Getting sweaty outside instead - walk/run/hike/open water swimming/outdoor sports I've even seen folks working out with their weights in one of our local parks.
Dumbbell/Calisthenics routines or Yoga/Pilates on Youtube.1 -
I’m a habitual starter/fall off the wagon individual- this go round has been the longest I’ve stayed on MFP. This go round I’ve actually been successful, it’s also been the easiest go round. Coincidence? No. As someone who has done what you’re doing multiple times, my first tip is make it easier for yourself! I always shot out of the gates hot, restricted to 1200, sometimes I’d add in exercise, wouldn’t eat calories back. Within 3 weeks I’d be burnt out and right back on the binge wagon beating myself up. I started using the forums and reading a ton, learned so much stuff I wish I would have been reading and understanding the first 10 times I tried to do this! Don’t restrict yourself to a painful point- it won’t end well. I’ve learned patience in the process, there are no hard numbers for me anymore- No hard calorie limit (other than maintenance), no hard goal date, no hard goal weight. I have a “goal weight” and a rough guideline of dates for mini goals along the way, but I’m not married to it! If I never hit that weight, I’ll be okay with that as long as I feel better about myself than I did when I got started. I’ll have better habits, healthier weight, and something I can maintain long term. That’s a win as I’ve never been successful in making that lifestyle change. I’d rather it take 20-52 weeks to lose my 30(ish) lbs than try to loose it in 15 and throw in the towel within the first 3. I now eat in a range everyday to avoid being upset with myself if I miss that hard number, feeling defeated, and quitting. I’ve avoided bingeing as I haven’t restricted myself too tightly. I eat between 1200 (extreme loss) and 1800 (Maint). More often than not I am eating over 1200, but that doesn’t bother me anymore.
From what I calculated your maintenance is right around 2000. It will do you no good to eat half of that! I think it will also be helpful to figure out when you like to eat. Some people like a big meal for breakfast as it fills them up and they can avoid snacking or hunger for a good portion of their day, I’ve never been a breakfast person- coffee for me. Some people don’t do lunch, others have that as their big meal. Some have large dinner, some have small. Some eat volume, some graze. It’s helpful to figure out when your body is wanting to be fed- this will avoid the restrict/binge merry-go-round!

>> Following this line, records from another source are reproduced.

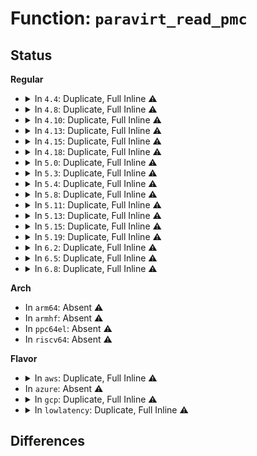 # Function: <code>paravirt_read_pmc</code>

## Status
<b>Regular</b>
<ul>
<li>
<details>
<summary>In <code>4.4</code>: Duplicate, Full Inline ⚠️</summary>

**Collision:** Static Duplication

**Inline:** Full

**Transformation:** False

**Instances:**

```
In arch/x86/events/core.c (ffffffff810059a9)
Location: arch/x86/include/asm/paravirt.h:201
Inline: True
Inline callers:
  - arch/x86/events/core.c:x86_perf_event_update
```
```
In arch/x86/events/amd/uncore.c (ffffffff81008276)
Location: arch/x86/include/asm/paravirt.h:201
Inline: True
Inline callers:
  - arch/x86/events/amd/uncore.c:amd_uncore_read
```
</details>
</li>
<li>
<details>
<summary>In <code>4.8</code>: Duplicate, Full Inline ⚠️</summary>

**Collision:** Static Duplication

**Inline:** Full

**Transformation:** False

**Instances:**

```
In arch/x86/events/core.c (ffffffff81005c39)
Location: arch/x86/include/asm/paravirt.h:200
Inline: True
Inline callers:
  - arch/x86/events/core.c:x86_perf_event_update
```
```
In arch/x86/events/amd/uncore.c (ffffffff810084c6)
Location: arch/x86/include/asm/paravirt.h:200
Inline: True
Inline callers:
  - arch/x86/events/amd/uncore.c:amd_uncore_read
```
</details>
</li>
<li>
<details>
<summary>In <code>4.10</code>: Duplicate, Full Inline ⚠️</summary>

**Collision:** Static Duplication

**Inline:** Full

**Transformation:** False

**Instances:**

```
In arch/x86/events/core.c (ffffffff81005b79)
Location: arch/x86/include/asm/paravirt.h:191
Inline: True
Inline callers:
  - arch/x86/events/core.c:x86_perf_event_update
```
```
In arch/x86/events/amd/uncore.c (ffffffff810084e6)
Location: arch/x86/include/asm/paravirt.h:191
Inline: True
Inline callers:
  - arch/x86/events/amd/uncore.c:amd_uncore_read
```
</details>
</li>
<li>
<details>
<summary>In <code>4.13</code>: Duplicate, Full Inline ⚠️</summary>

**Collision:** Static Duplication

**Inline:** Full

**Transformation:** False

**Instances:**

```
In arch/x86/events/core.c (ffffffff81005911)
Location: arch/x86/include/asm/paravirt.h:191
Inline: True
Inline callers:
  - arch/x86/events/core.c:x86_perf_event_update
```
```
In arch/x86/events/amd/uncore.c (ffffffff81008196)
Location: arch/x86/include/asm/paravirt.h:191
Inline: True
Inline callers:
  - arch/x86/events/amd/uncore.c:amd_uncore_read
```
</details>
</li>
<li>
<details>
<summary>In <code>4.15</code>: Duplicate, Full Inline ⚠️</summary>

**Collision:** Static Duplication

**Inline:** Full

**Transformation:** False

**Instances:**

```
In arch/x86/events/core.c (ffffffff81005c71)
Location: arch/x86/include/asm/paravirt.h:187
Inline: True
Inline callers:
  - arch/x86/events/core.c:x86_perf_event_update
```
```
In arch/x86/events/amd/uncore.c (ffffffff81008616)
Location: arch/x86/include/asm/paravirt.h:187
Inline: True
Inline callers:
  - arch/x86/events/amd/uncore.c:amd_uncore_read
```
</details>
</li>
<li>
<details>
<summary>In <code>4.18</code>: Duplicate, Full Inline ⚠️</summary>

**Collision:** Static Duplication

**Inline:** Full

**Transformation:** False

**Instances:**

```
In arch/x86/events/core.c (ffffffff81006409)
Location: arch/x86/include/asm/paravirt.h:187
Inline: True
Inline callers:
  - arch/x86/events/core.c:x86_perf_event_update
```
```
In arch/x86/events/amd/uncore.c (ffffffff81008dc6)
Location: arch/x86/include/asm/paravirt.h:187
Inline: True
Inline callers:
  - arch/x86/events/amd/uncore.c:amd_uncore_read
```
```
In arch/x86/events/intel/ds.c (ffffffff8100e7b3)
Location: arch/x86/include/asm/paravirt.h:187
Inline: True
Inline callers:
  - arch/x86/events/intel/ds.c:intel_pmu_save_and_restart_reload
```
</details>
</li>
<li>
<details>
<summary>In <code>5.0</code>: Duplicate, Full Inline ⚠️</summary>

**Collision:** Static Duplication

**Inline:** Full

**Transformation:** False

**Instances:**

```
In arch/x86/events/core.c (ffffffff81006359)
Location: arch/x86/include/asm/paravirt.h:235
Inline: True
Inline callers:
  - arch/x86/events/core.c:x86_perf_event_update
```
```
In arch/x86/events/amd/uncore.c (ffffffff81008ce6)
Location: arch/x86/include/asm/paravirt.h:235
Inline: True
Inline callers:
  - arch/x86/events/amd/uncore.c:amd_uncore_read
```
```
In arch/x86/events/intel/ds.c (ffffffff8100ec83)
Location: arch/x86/include/asm/paravirt.h:235
Inline: True
Inline callers:
  - arch/x86/events/intel/ds.c:intel_pmu_save_and_restart_reload
```
```
In arch/x86/kernel/cpu/resctrl/pseudo_lock.c (ffffffff8105cc11)
Location: arch/x86/include/asm/paravirt.h:235
Inline: True
```
</details>
</li>
<li>
<details>
<summary>In <code>5.3</code>: Duplicate, Full Inline ⚠️</summary>

**Collision:** Static Duplication

**Inline:** Full

**Transformation:** False

**Instances:**

```
In arch/x86/events/core.c (ffffffff8100656a)
Location: arch/x86/include/asm/paravirt.h:235
Inline: True
Inline callers:
  - arch/x86/events/core.c:x86_perf_event_update
```
```
In arch/x86/events/amd/uncore.c (ffffffff81009176)
Location: arch/x86/include/asm/paravirt.h:235
Inline: True
Inline callers:
  - arch/x86/events/amd/uncore.c:amd_uncore_read
```
```
In arch/x86/events/intel/ds.c (ffffffff8100f57a)
Location: arch/x86/include/asm/paravirt.h:235
Inline: True
Inline callers:
  - arch/x86/events/intel/ds.c:intel_pmu_save_and_restart_reload
```
```
In arch/x86/kernel/cpu/resctrl/pseudo_lock.c (ffffffff8105ff3c)
Location: arch/x86/include/asm/paravirt.h:235
Inline: True
```
</details>
</li>
<li>
<details>
<summary>In <code>5.4</code>: Duplicate, Full Inline ⚠️</summary>

**Collision:** Static Duplication

**Inline:** Full

**Transformation:** False

**Instances:**

```
In arch/x86/events/core.c (ffffffff810065fa)
Location: arch/x86/include/asm/paravirt.h:223
Inline: True
Inline callers:
  - arch/x86/events/core.c:x86_perf_event_update
```
```
In arch/x86/events/amd/uncore.c (ffffffff81009576)
Location: arch/x86/include/asm/paravirt.h:223
Inline: True
Inline callers:
  - arch/x86/events/amd/uncore.c:amd_uncore_read
```
```
In arch/x86/events/intel/ds.c (ffffffff8100fc42)
Location: arch/x86/include/asm/paravirt.h:223
Inline: True
Inline callers:
  - arch/x86/events/intel/ds.c:intel_pmu_save_and_restart_reload
```
```
In arch/x86/kernel/cpu/resctrl/pseudo_lock.c (ffffffff810607ec)
Location: arch/x86/include/asm/paravirt.h:223
Inline: True
```
</details>
</li>
<li>
<details>
<summary>In <code>5.8</code>: Duplicate, Full Inline ⚠️</summary>

**Collision:** Static Duplication

**Inline:** Full

**Transformation:** False

**Instances:**

```
In arch/x86/events/core.c (ffffffff8100775a)
Location: arch/x86/include/asm/paravirt.h:229
Inline: True
Inline callers:
  - arch/x86/events/core.c:x86_perf_event_update
```
```
In arch/x86/events/amd/uncore.c (ffffffff8100a726)
Location: arch/x86/include/asm/paravirt.h:229
Inline: True
Inline callers:
  - arch/x86/events/amd/uncore.c:amd_uncore_read
```
```
In arch/x86/events/intel/ds.c (ffffffff810112a2)
Location: arch/x86/include/asm/paravirt.h:229
Inline: True
```
```
In arch/x86/kernel/cpu/resctrl/pseudo_lock.c (ffffffff810664fc)
Location: arch/x86/include/asm/paravirt.h:229
Inline: True
```
</details>
</li>
<li>
<details>
<summary>In <code>5.11</code>: Duplicate, Full Inline ⚠️</summary>

**Collision:** Static Duplication

**Inline:** Full

**Transformation:** False

**Instances:**

```
In arch/x86/events/core.c (ffffffff81006815)
Location: arch/x86/include/asm/paravirt.h:227
Inline: True
Inline callers:
  - arch/x86/events/core.c:x86_perf_event_update
```
```
In arch/x86/events/amd/uncore.c (ffffffff81009586)
Location: arch/x86/include/asm/paravirt.h:227
Inline: True
Inline callers:
  - arch/x86/events/amd/uncore.c:amd_uncore_read
```
```
In arch/x86/events/intel/core.c (ffffffff8100e198)
Location: arch/x86/include/asm/paravirt.h:227
Inline: True
Inline callers:
  - arch/x86/events/intel/core.c:icl_update_topdown_event
  - arch/x86/events/intel/core.c:icl_update_topdown_event
```
```
In arch/x86/events/intel/ds.c (ffffffff810108d2)
Location: arch/x86/include/asm/paravirt.h:227
Inline: True
```
```
In arch/x86/kernel/cpu/resctrl/pseudo_lock.c (ffffffff8106479c)
Location: arch/x86/include/asm/paravirt.h:227
Inline: True
```
</details>
</li>
<li>
<details>
<summary>In <code>5.13</code>: Duplicate, Full Inline ⚠️</summary>

**Collision:** Static Duplication

**Inline:** Full

**Transformation:** False

**Instances:**

```
In arch/x86/events/core.c (ffffffff81006966)
Location: arch/x86/include/asm/paravirt.h:244
Inline: True
Inline callers:
  - arch/x86/events/core.c:x86_perf_event_update
```
```
In arch/x86/events/amd/uncore.c (ffffffff81009f56)
Location: arch/x86/include/asm/paravirt.h:244
Inline: True
Inline callers:
  - arch/x86/events/amd/uncore.c:amd_uncore_read
```
```
In arch/x86/events/intel/core.c (ffffffff8100e5de)
Location: arch/x86/include/asm/paravirt.h:244
Inline: True
Inline callers:
  - arch/x86/events/intel/core.c:intel_update_topdown_event
  - arch/x86/events/intel/core.c:intel_update_topdown_event
```
```
In arch/x86/events/intel/ds.c (ffffffff81011872)
Location: arch/x86/include/asm/paravirt.h:244
Inline: True
```
```
In arch/x86/kernel/cpu/resctrl/pseudo_lock.c (ffffffff81064d3c)
Location: arch/x86/include/asm/paravirt.h:244
Inline: True
```
</details>
</li>
<li>
<details>
<summary>In <code>5.15</code>: Duplicate, Full Inline ⚠️</summary>

**Collision:** Static Duplication

**Inline:** Full

**Transformation:** False

**Instances:**

```
In arch/x86/events/core.c (ffffffff8100704c)
Location: arch/x86/include/asm/paravirt.h:244
Inline: True
Inline callers:
  - arch/x86/events/core.c:x86_perf_event_update
```
```
In arch/x86/events/intel/core.c (ffffffff8100efbe)
Location: arch/x86/include/asm/paravirt.h:244
Inline: True
Inline callers:
  - arch/x86/events/intel/core.c:intel_update_topdown_event
  - arch/x86/events/intel/core.c:intel_update_topdown_event
```
```
In arch/x86/events/intel/ds.c (ffffffff81012736)
Location: arch/x86/include/asm/paravirt.h:244
Inline: True
```
```
In arch/x86/kernel/cpu/resctrl/pseudo_lock.c (ffffffff8106edec)
Location: arch/x86/include/asm/paravirt.h:244
Inline: True
```
</details>
</li>
<li>
<details>
<summary>In <code>5.19</code>: Duplicate, Full Inline ⚠️</summary>

**Collision:** Static Duplication

**Inline:** Full

**Transformation:** False

**Instances:**

```
In arch/x86/events/core.c (ffffffff8100652e)
Location: arch/x86/include/asm/paravirt.h:250
Inline: True
Inline callers:
  - arch/x86/events/core.c:x86_perf_event_update
```
```
In arch/x86/events/intel/core.c (ffffffff810104b3)
Location: arch/x86/include/asm/paravirt.h:250
Inline: True
Inline callers:
  - arch/x86/events/intel/core.c:intel_update_topdown_event
  - arch/x86/events/intel/core.c:intel_update_topdown_event
```
```
In arch/x86/events/intel/ds.c (ffffffff8101432f)
Location: arch/x86/include/asm/paravirt.h:250
Inline: True
```
```
In arch/x86/kernel/cpu/resctrl/pseudo_lock.c (ffffffff8107c64d)
Location: arch/x86/include/asm/paravirt.h:250
Inline: True
```
</details>
</li>
<li>
<details>
<summary>In <code>6.2</code>: Duplicate, Full Inline ⚠️</summary>

**Collision:** Static Duplication

**Inline:** Full

**Transformation:** False

**Instances:**

```
In arch/x86/events/core.c (ffffffff81005eb2)
Location: arch/x86/include/asm/paravirt.h:250
Inline: True
Inline callers:
  - arch/x86/events/core.c:x86_perf_event_update
```
```
In arch/x86/events/intel/core.c (ffffffff81014213)
Location: arch/x86/include/asm/paravirt.h:250
Inline: True
Inline callers:
  - arch/x86/events/intel/core.c:intel_update_topdown_event
  - arch/x86/events/intel/core.c:intel_update_topdown_event
```
```
In arch/x86/events/intel/ds.c (ffffffff810184ef)
Location: arch/x86/include/asm/paravirt.h:250
Inline: True
```
```
In arch/x86/kernel/cpu/resctrl/pseudo_lock.c (ffffffff8108d969)
Location: arch/x86/include/asm/paravirt.h:250
Inline: True
```
</details>
</li>
<li>
<details>
<summary>In <code>6.5</code>: Duplicate, Full Inline ⚠️</summary>

**Collision:** Static Duplication

**Inline:** Full

**Transformation:** False

**Instances:**

```
In arch/x86/events/core.c (ffffffff8100565d)
Location: arch/x86/include/asm/paravirt.h:252
Inline: True
Inline callers:
  - arch/x86/events/core.c:x86_perf_event_update
```
```
In arch/x86/events/intel/core.c (ffffffff81013a73)
Location: arch/x86/include/asm/paravirt.h:252
Inline: True
Inline callers:
  - arch/x86/events/intel/core.c:intel_update_topdown_event
  - arch/x86/events/intel/core.c:intel_update_topdown_event
```
```
In arch/x86/events/intel/ds.c (ffffffff81017dcf)
Location: arch/x86/include/asm/paravirt.h:252
Inline: True
```
```
In arch/x86/kernel/cpu/resctrl/pseudo_lock.c (ffffffff81090819)
Location: arch/x86/include/asm/paravirt.h:252
Inline: True
```
</details>
</li>
<li>
<details>
<summary>In <code>6.8</code>: Duplicate, Full Inline ⚠️</summary>

**Collision:** Static Duplication

**Inline:** Full

**Transformation:** False

**Instances:**

```
In arch/x86/events/core.c (ffffffff8100ad5c)
Location: arch/x86/include/asm/paravirt.h:254
Inline: True
Inline callers:
  - arch/x86/events/core.c:x86_perf_event_update
```
```
In arch/x86/events/intel/core.c (ffffffff81019103)
Location: arch/x86/include/asm/paravirt.h:254
Inline: True
Inline callers:
  - arch/x86/events/intel/core.c:intel_update_topdown_event
  - arch/x86/events/intel/core.c:intel_update_topdown_event
```
```
In arch/x86/events/intel/ds.c (ffffffff8101d93f)
Location: arch/x86/include/asm/paravirt.h:254
Inline: True
```
```
In arch/x86/kernel/cpu/resctrl/pseudo_lock.c (ffffffff81097ba9)
Location: arch/x86/include/asm/paravirt.h:254
Inline: True
```
</details>
</li>
</ul>
<b>Arch</b>
<ul>
<li>
In <code>arm64</code>: Absent ⚠️
</li>
<li>
In <code>armhf</code>: Absent ⚠️
</li>
<li>
In <code>ppc64el</code>: Absent ⚠️
</li>
<li>
In <code>riscv64</code>: Absent ⚠️
</li>
</ul>
<b>Flavor</b>
<ul>
<li>
<details>
<summary>In <code>aws</code>: Duplicate, Full Inline ⚠️</summary>

**Collision:** Static Duplication

**Inline:** Full

**Transformation:** False

**Instances:**

```
In arch/x86/events/core.c (ffffffff810065fa)
Location: arch/x86/include/asm/paravirt.h:223
Inline: True
Inline callers:
  - arch/x86/events/core.c:x86_perf_event_update
```
```
In arch/x86/events/amd/uncore.c (ffffffff81009576)
Location: arch/x86/include/asm/paravirt.h:223
Inline: True
Inline callers:
  - arch/x86/events/amd/uncore.c:amd_uncore_read
```
```
In arch/x86/events/intel/ds.c (ffffffff8100fc42)
Location: arch/x86/include/asm/paravirt.h:223
Inline: True
Inline callers:
  - arch/x86/events/intel/ds.c:intel_pmu_save_and_restart_reload
```
```
In arch/x86/kernel/cpu/resctrl/pseudo_lock.c (ffffffff8106036c)
Location: arch/x86/include/asm/paravirt.h:223
Inline: True
```
</details>
</li>
<li>
In <code>azure</code>: Absent ⚠️
</li>
<li>
<details>
<summary>In <code>gcp</code>: Duplicate, Full Inline ⚠️</summary>

**Collision:** Static Duplication

**Inline:** Full

**Transformation:** False

**Instances:**

```
In arch/x86/events/core.c (ffffffff810065ba)
Location: arch/x86/include/asm/paravirt.h:223
Inline: True
Inline callers:
  - arch/x86/events/core.c:x86_perf_event_update
```
```
In arch/x86/events/amd/uncore.c (ffffffff81009536)
Location: arch/x86/include/asm/paravirt.h:223
Inline: True
Inline callers:
  - arch/x86/events/amd/uncore.c:amd_uncore_read
```
```
In arch/x86/events/intel/ds.c (ffffffff8100fc02)
Location: arch/x86/include/asm/paravirt.h:223
Inline: True
Inline callers:
  - arch/x86/events/intel/ds.c:intel_pmu_save_and_restart_reload
```
```
In arch/x86/kernel/cpu/resctrl/pseudo_lock.c (ffffffff8106079c)
Location: arch/x86/include/asm/paravirt.h:223
Inline: True
```
</details>
</li>
<li>
<details>
<summary>In <code>lowlatency</code>: Duplicate, Full Inline ⚠️</summary>

**Collision:** Static Duplication

**Inline:** Full

**Transformation:** False

**Instances:**

```
In arch/x86/events/core.c (ffffffff8100671a)
Location: arch/x86/include/asm/paravirt.h:223
Inline: True
Inline callers:
  - arch/x86/events/core.c:x86_perf_event_update
```
```
In arch/x86/events/amd/uncore.c (ffffffff81009696)
Location: arch/x86/include/asm/paravirt.h:223
Inline: True
Inline callers:
  - arch/x86/events/amd/uncore.c:amd_uncore_read
```
```
In arch/x86/events/intel/ds.c (ffffffff8100fe12)
Location: arch/x86/include/asm/paravirt.h:223
Inline: True
Inline callers:
  - arch/x86/events/intel/ds.c:intel_pmu_save_and_restart_reload
```
```
In arch/x86/kernel/cpu/resctrl/pseudo_lock.c (ffffffff81061d1c)
Location: arch/x86/include/asm/paravirt.h:223
Inline: True
```
</details>
</li>
</ul>

## Differences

As far as your exercise, start small! (I’m no fitness guru, so there’s some others on here who could be really helpful on this front!!) It was always another source of burnout for me. If you want it to be successful- feed yourself properly so it doesn’t feel like moving mountains! Yoga, walking on the treadmill are good starting points. If the weather is suitable, put your baby in a stroller and walk- you’ll be surprised how much of a burn this is, it kept me in shape through pregnancies and helped shed postpartum weight.